Ce blog est le pendant flou et libre de thibierge.net. L'auteur vit essentiellement dans le monde cyber et nocturne. Il surgit parfois dans le monde réel pour donner des cours et boire des expressos. Il passe aussi une partie de son temps à collecter les batanas et ubuntus. Ah oui, il met aussi progressivement en ligne un roman.

mardi 19 décembre 2006

La Grande Faille d'Utopie

Les mondes virtuels et leur économie parallèle, j'en ai déjà parlé. Dans la même veine, je lis que des hackers vendent aux enchères des failles de sécurité non encore patchées dans Windows Vista.

J'apprends avec les techno-beaufs : une faille de sécurité, c'est une brèche dans les bits. Certains hackers découvrent que, en réalisant une séquence d'opérations données (ex : j'envoie une requête en AnarchicBasic dans une table MySQL en même temps que je fais Alt-Z-O-R-R-O sur le clavier), on peut déclencher des choses non prévues, qui permettent par exemple de "rentrer" dans le système d'exploitation pour, just for fun, reformater un disque dur à distance, envoyer des miyards de spams, ou faire en sorte que l'ordinateur acquière une conscience supérieure.
Il existe des dizaines de failles de sécurité non corrigées dans Internet Explorer ou dans Windows.
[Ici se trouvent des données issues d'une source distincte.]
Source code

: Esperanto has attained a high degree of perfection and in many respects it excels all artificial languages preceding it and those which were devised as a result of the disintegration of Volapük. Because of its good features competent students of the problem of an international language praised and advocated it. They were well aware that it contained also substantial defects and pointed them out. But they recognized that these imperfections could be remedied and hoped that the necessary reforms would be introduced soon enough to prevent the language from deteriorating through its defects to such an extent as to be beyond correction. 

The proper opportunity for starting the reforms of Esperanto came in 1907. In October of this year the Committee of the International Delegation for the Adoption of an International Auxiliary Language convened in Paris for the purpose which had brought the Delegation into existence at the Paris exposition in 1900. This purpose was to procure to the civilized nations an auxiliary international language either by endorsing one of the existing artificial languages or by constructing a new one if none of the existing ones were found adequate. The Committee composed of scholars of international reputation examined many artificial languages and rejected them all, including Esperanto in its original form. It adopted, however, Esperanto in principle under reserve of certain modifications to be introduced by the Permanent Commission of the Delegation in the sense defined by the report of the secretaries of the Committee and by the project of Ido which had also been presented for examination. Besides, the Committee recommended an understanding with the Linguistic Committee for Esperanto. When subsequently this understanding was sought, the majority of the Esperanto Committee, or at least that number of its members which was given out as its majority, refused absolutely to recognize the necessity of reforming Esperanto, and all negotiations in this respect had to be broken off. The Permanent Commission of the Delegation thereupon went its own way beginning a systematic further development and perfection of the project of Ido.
Cela devient extrêmement gloussatoire. Que des gens vendent aux enchères une faille de sécurité (un actif hautement immatériel) sur un système d'exploitation non finalisé (Windows Vista n'est pas encore sorti - et à mon avis, une version non bugguée ne verra même jamais le jour), c'est de la virtualisation de virtuel. Et que d'autres personnes achètent cette information pour des dizaines de milliers de dollars, ouloulou, ça promet une dévaluation du dollar. Ou de l'action Microsoft. Ou de la place boursière virtuelle des mondes en ligne comme Second Life. Ou du sous-jacent électronique des écritures de bourse passées dans les chambres de compensation.
En finance, on a les options. Option d'acheter une action. Option de vendre du cacao à terme. On a aussi les options d'options (option d'acheter une option de vente de blé à 3 mois), les options d'options d'options etc. Cette mise en abyme devient vertigineuse : à quand des hackers virtuels, vivant uniquement comme avatars sous Second Life, qui attaqueront le système informatique de la Bourse de Second Life, bref, des informaticiens d'informaticiens d'informaticiens attaquant la Bourse d'un jeu d'une société.
Une seule certitude : les ventes d'aspirine vont flamber.

vendredi 15 décembre 2006

Free, Free, set me Free

(Note technique, et note d'humeur)

Non-Freenautes, passez votre chemin, ou continuez à lire, pour vous foutre de moi. Freenautes, ceci est un thibillet très long. Alors je teste les ancres :

Etat du problème

1ère réaction : « ça doit être de ma faute »

2ème réaction : « j'ai fait le boulot, que va me répondre Free »

3ème réaction : « foin des messageries, engueulons-nous avec un humain »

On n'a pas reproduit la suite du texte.